1

I am using Snappydata and SQL to run some analysis, however the job is slow and involves join operations on very large input data.

I am considering partition the input data first, then run the jobs on different partitions at the same time to speed up the process. But in the embedded mode I am using, my code gets the SnappySession passed in, and I can use bin/snappy-sql to query the tables, So I assume all snappydata jobs would share the same SnappySession (or same table namespace, like the same database in Postgresql in my understanding).

So I assume if I submit my job using the same jar with different input arguments, the tables namespace would be the same for different jobs, thus causing errors.

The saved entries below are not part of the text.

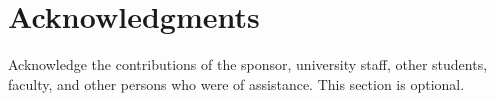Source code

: \chapter{Acknowledgments}
Acknowledge the contributions of the sponsor, university staff, other students, faculty, and other persons who were of assistance. This section is optional.
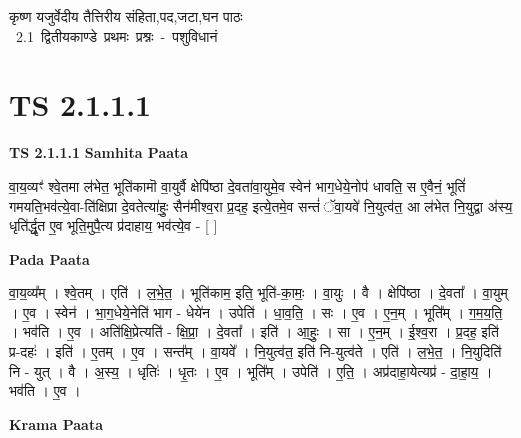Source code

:\documentclass[17pt]{extarticle}
\begin{document}
\begin{titlepage}
    \begin{center}
 
\begin{sanskrit}
    { \Huge
    कृष्ण यजुर्वेदीय तैत्तिरीय संहिता,पद,जटा,घन पाठः 
    }
    \\
    \vspace{2.5cm}
    \mbox{ \Huge
    2.1      द्वितीयकाण्डे  प्रथमः प्रश्नः - पशुविधानं   }
\end{sanskrit}
\end{center}

\end{titlepage}
\tableofcontents
\pagebreak

\section*{ TS 2.1.1.1 }

\textbf{TS 2.1.1.1 } \newline
\textbf{Samhita Paata} \newline

वा॒य॒व्यꣳ॑ श्वे॒तमा ल॑भेत॒ भूति॑कामॊ  वा॒युर्वै क्षेपि॑ष्ठा दे॒वता॑वा॒युमे॒व स्वेन॑ भाग॒धेये॒नोप॑ धावति॒ स ए॒वैनं॒ भूतिं॑ गमयति॒भव॑त्ये॒वा-ति॑क्षिप्रा दे॒वतेत्या॑हुः॒ सैन॑मीश्व॒रा प्र॒दह॒ इत्ये॒तमे॒व सन्तं॑ ॅवा॒यवे॑ नि॒युत्व॑त॒ आ ल॑भेत नि॒युद्वा अ॑स्य॒ धृति॑र्द्धृ॒त ए॒व भूति॒मुपै॒त्य प्र॑दाहाय॒ भव॑त्ये॒व - [  ] \newline

\textbf{Pada Paata} \newline

वा॒य॒व्य᳚म् । श्वे॒तम् । एति॑ । ल॒भे॒त॒ । भूति॑काम॒ इति॒ भूति॑-का॒मः॒ । वा॒युः । वै । क्षेपि॑ष्ठा । दे॒वता᳚ । वा॒युम् । ए॒व । स्वेन॑ । भा॒ग॒धेये॒नेति॑ भाग - धेये॑न । उपेति॑ । धा॒व॒ति॒ । सः । ए॒व । ए॒न॒म् । भूति᳚म् । ग॒म॒य॒ति॒ । भव॑ति । ए॒व । अति॑क्षि॒प्रेत्यति॑ - क्षि॒प्रा॒ । दे॒वता᳚ । इति॑ । आ॒हुः॒ । सा । ए॒न॒म् । ई॒श्व॒रा । प्र॒दह॒ इति॑ प्र-दहः॑ । इति॑ । ए॒तम् । ए॒व । सन्त᳚म् । वा॒यवे᳚ । नि॒युत्व॑त॒ इति॑ नि-युत्व॑ते । एति॑ । ल॒भे॒त॒ । नि॒युदिति॑ नि - युत् । वै । अ॒स्य॒ । धृतिः॑ । धृ॒तः । ए॒व । भूति᳚म् । उपेति॑ । ए॒ति॒ । अप्र॑दाहा॒येत्यप्र॑ - दा॒हा॒य॒ । भव॑ति । ए॒व ।  \newline


\textbf{Krama Paata} \newline
\end{document}
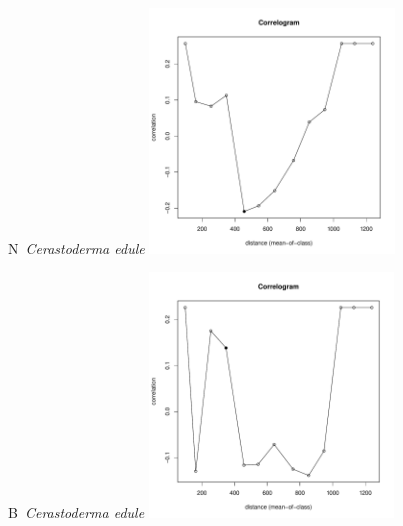 \documentclass[12pt, a4paper]{disser}
\begin{document}
\begin{figure}[h]
	
	\begin{minipage}[b]{.46\linewidth}
	\begin{center}
	{\small N~{\it Cerastoderma edule}}
		\includegraphics[width=65mm]{../Barenc_Sea/distribution_Moran/Pala_moran_N_Cerastoderma_edule_.pdf}
	\end{center}
	\end{minipage}
	\hfil %
	\begin{minipage}[b]{.46\linewidth}
	\begin{center}
	{\small B~{\it Cerastoderma edule}}
		\includegraphics[width=65mm]{../Barenc_Sea/distribution_Moran/Pala_moran_B_Cerastoderma_edule_.pdf}
	\end{center}
	\end{minipage}






\end{figure}
\end{document}
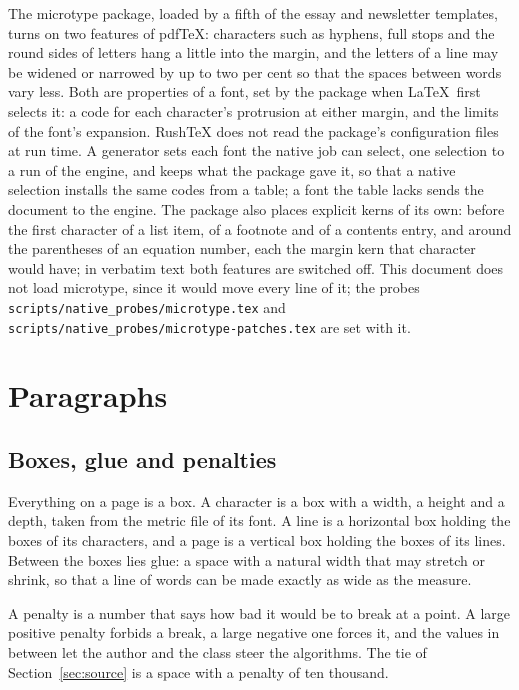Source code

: \documentclass{article}
\numberwithin{equation}{section}
\theoremstyle{definition}
\theoremstyle{remark}
\begin{document}
The microtype package, loaded by a fifth of the essay and newsletter templates, turns on
two features of pdf\TeX: characters such as hyphens, full stops and the round sides of
letters hang a little into the margin, and the letters of a line may be widened or
narrowed by up to two per cent so that the spaces between words vary less. Both are
properties of a font, set by the package when \LaTeX\ first selects it: a code for each
character's protrusion at either margin, and the limits of the font's expansion.
RushTeX does not read the package's configuration files at run time. A generator sets
each font the native job can select, one selection to a run of the engine, and keeps
what the package gave it, so that a native selection installs the same codes from a
table; a font the table lacks sends the document to the engine. The package also places
explicit kerns of its own: before the first character of a list item, of a footnote and
of a contents entry, and around the parentheses of an equation number, each the margin
kern that character would have; in verbatim text both features are switched off. This
document does not load microtype, since it would move every line of it; the probes
\texttt{scripts/native\_probes/microtype.tex} and
\texttt{scripts/native\_probes/microtype-patches.tex} are set with it.

\section{Paragraphs}\label{sec:paragraphs}

\subsection{Boxes, glue and penalties}

Everything on a page is a box. A character is a box with a width, a height and a
depth, taken from the metric file of its font. A line is a horizontal box holding the
boxes of its characters, and a page is a vertical box holding the boxes of its lines.
Between the boxes lies glue: a space with a natural width that may stretch or shrink,
so that a line of words can be made exactly as wide as the measure.

A penalty is a number that says how bad it would be to break at a point. A large
positive penalty forbids a break, a large negative one forces it, and the values in
between let the author and the class steer the algorithms. The tie of
Section~\ref{sec:source} is a space with a penalty of ten thousand.
\end{document}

So my question is: is it possible to have multiple snappySession (or multiple namespace like database names) that run a series of operations independently, preferably in one snappydata job to avoid managing many jobs at the same time?

user3230153
  • 123
  • 3
  • 11

1 Answers1

1

I am not sure I follow the question. Maybe this will help:

When queries are submitted using snappy-sql this shell uses JDBC to connect and run the query. Internally snappy will start a Job and run concurrent tasks on each partition depending on the query. And, yes, this SQL session internally is associated with a unique SnappySession (spark session).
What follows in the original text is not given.